Exercise requirements:
What is needed is an exact copy of the entries below, with every picture left out.

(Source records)
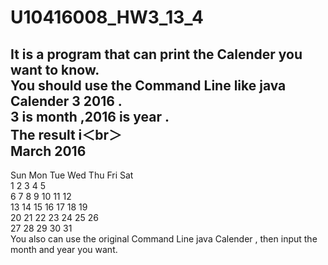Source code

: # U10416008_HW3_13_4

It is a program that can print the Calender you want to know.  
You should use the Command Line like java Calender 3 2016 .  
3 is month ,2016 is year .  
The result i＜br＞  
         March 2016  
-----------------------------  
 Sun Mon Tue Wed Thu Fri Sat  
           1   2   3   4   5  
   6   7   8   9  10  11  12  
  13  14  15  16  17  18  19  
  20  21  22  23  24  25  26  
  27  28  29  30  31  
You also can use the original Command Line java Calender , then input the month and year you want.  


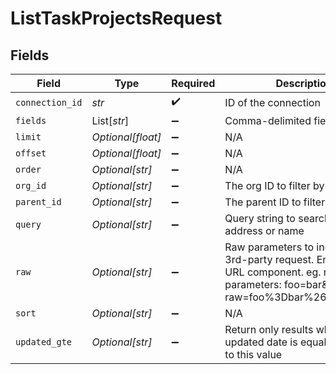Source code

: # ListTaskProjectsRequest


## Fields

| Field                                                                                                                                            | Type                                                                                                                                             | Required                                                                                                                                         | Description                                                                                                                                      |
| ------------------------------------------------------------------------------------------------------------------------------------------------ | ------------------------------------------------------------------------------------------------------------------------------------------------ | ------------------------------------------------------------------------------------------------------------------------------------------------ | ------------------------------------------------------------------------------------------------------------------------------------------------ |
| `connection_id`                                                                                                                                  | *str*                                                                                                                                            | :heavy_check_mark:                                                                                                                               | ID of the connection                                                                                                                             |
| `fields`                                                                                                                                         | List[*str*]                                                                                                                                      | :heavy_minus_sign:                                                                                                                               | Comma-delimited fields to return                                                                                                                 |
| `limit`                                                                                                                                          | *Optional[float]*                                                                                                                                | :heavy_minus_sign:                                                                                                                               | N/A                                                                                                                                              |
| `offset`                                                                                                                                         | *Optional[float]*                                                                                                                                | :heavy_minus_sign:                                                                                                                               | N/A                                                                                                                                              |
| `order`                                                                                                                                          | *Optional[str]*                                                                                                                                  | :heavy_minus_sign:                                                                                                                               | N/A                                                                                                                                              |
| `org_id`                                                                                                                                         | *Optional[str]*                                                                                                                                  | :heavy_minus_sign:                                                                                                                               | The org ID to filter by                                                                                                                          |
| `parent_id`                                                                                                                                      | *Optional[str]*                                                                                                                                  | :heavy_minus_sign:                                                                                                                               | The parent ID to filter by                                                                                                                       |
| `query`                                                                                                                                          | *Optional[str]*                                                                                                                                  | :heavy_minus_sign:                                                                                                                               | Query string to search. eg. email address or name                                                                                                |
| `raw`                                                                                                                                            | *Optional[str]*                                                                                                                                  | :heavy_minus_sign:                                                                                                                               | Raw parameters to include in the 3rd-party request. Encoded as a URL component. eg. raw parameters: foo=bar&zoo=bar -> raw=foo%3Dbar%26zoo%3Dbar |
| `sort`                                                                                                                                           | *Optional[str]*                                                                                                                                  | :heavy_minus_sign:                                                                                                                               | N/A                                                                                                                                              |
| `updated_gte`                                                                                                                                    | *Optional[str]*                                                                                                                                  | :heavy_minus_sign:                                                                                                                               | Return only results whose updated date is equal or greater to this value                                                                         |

Problem solution:
Source code

: # U10416008_HW3_13_4

It is a program that can print the Calender you want to know.  
You should use the Command Line like java Calender 3 2016 .  
3 is month ,2016 is year .  
The result i＜br＞  
         March 2016  
-----------------------------  
 Sun Mon Tue Wed Thu Fri Sat  
           1   2   3   4   5  
   6   7   8   9  10  11  12  
  13  14  15  16  17  18  19  
  20  21  22  23  24  25  26  
  27  28  29  30  31  
You also can use the original Command Line java Calender , then input the month and year you want.  


Source code

: # ListTaskProjectsRequest


## Fields

| Field                                                                                                                                            | Type                                                                                                                                             | Required                                                                                                                                         | Description                                                                                                                                      |
| ------------------------------------------------------------------------------------------------------------------------------------------------ | ------------------------------------------------------------------------------------------------------------------------------------------------ | ------------------------------------------------------------------------------------------------------------------------------------------------ | ------------------------------------------------------------------------------------------------------------------------------------------------ |
| `connection_id`                                                                                                                                  | *str*                                                                                                                                            | :heavy_check_mark:                                                                                                                               | ID of the connection                                                                                                                             |
| `fields`                                                                                                                                         | List[*str*]                                                                                                                                      | :heavy_minus_sign:                                                                                                                               | Comma-delimited fields to return                                                                                                                 |
| `limit`                                                                                                                                          | *Optional[float]*                                                                                                                                | :heavy_minus_sign:                                                                                                                               | N/A                                                                                                                                              |
| `offset`                                                                                                                                         | *Optional[float]*                                                                                                                                | :heavy_minus_sign:                                                                                                                               | N/A                                                                                                                                              |
| `order`                                                                                                                                          | *Optional[str]*                                                                                                                                  | :heavy_minus_sign:                                                                                                                               | N/A                                                                                                                                              |
| `org_id`                                                                                                                                         | *Optional[str]*                                                                                                                                  | :heavy_minus_sign:                                                                                                                               | The org ID to filter by                                                                                                                          |
| `parent_id`                                                                                                                                      | *Optional[str]*                                                                                                                                  | :heavy_minus_sign:                                                                                                                               | The parent ID to filter by                                                                                                                       |
| `query`                                                                                                                                          | *Optional[str]*                                                                                                                                  | :heavy_minus_sign:                                                                                                                               | Query string to search. eg. email address or name                                                                                                |
| `raw`                                                                                                                                            | *Optional[str]*                                                                                                                                  | :heavy_minus_sign:                                                                                                                               | Raw parameters to include in the 3rd-party request. Encoded as a URL component. eg. raw parameters: foo=bar&zoo=bar -> raw=foo%3Dbar%26zoo%3Dbar |
| `sort`                                                                                                                                           | *Optional[str]*                                                                                                                                  | :heavy_minus_sign:                                                                                                                               | N/A                                                                                                                                              |
| `updated_gte`                                                                                                                                    | *Optional[str]*                                                                                                                                  | :heavy_minus_sign:                                                                                                                               | Return only results whose updated date is equal or greater to this value                                                                         |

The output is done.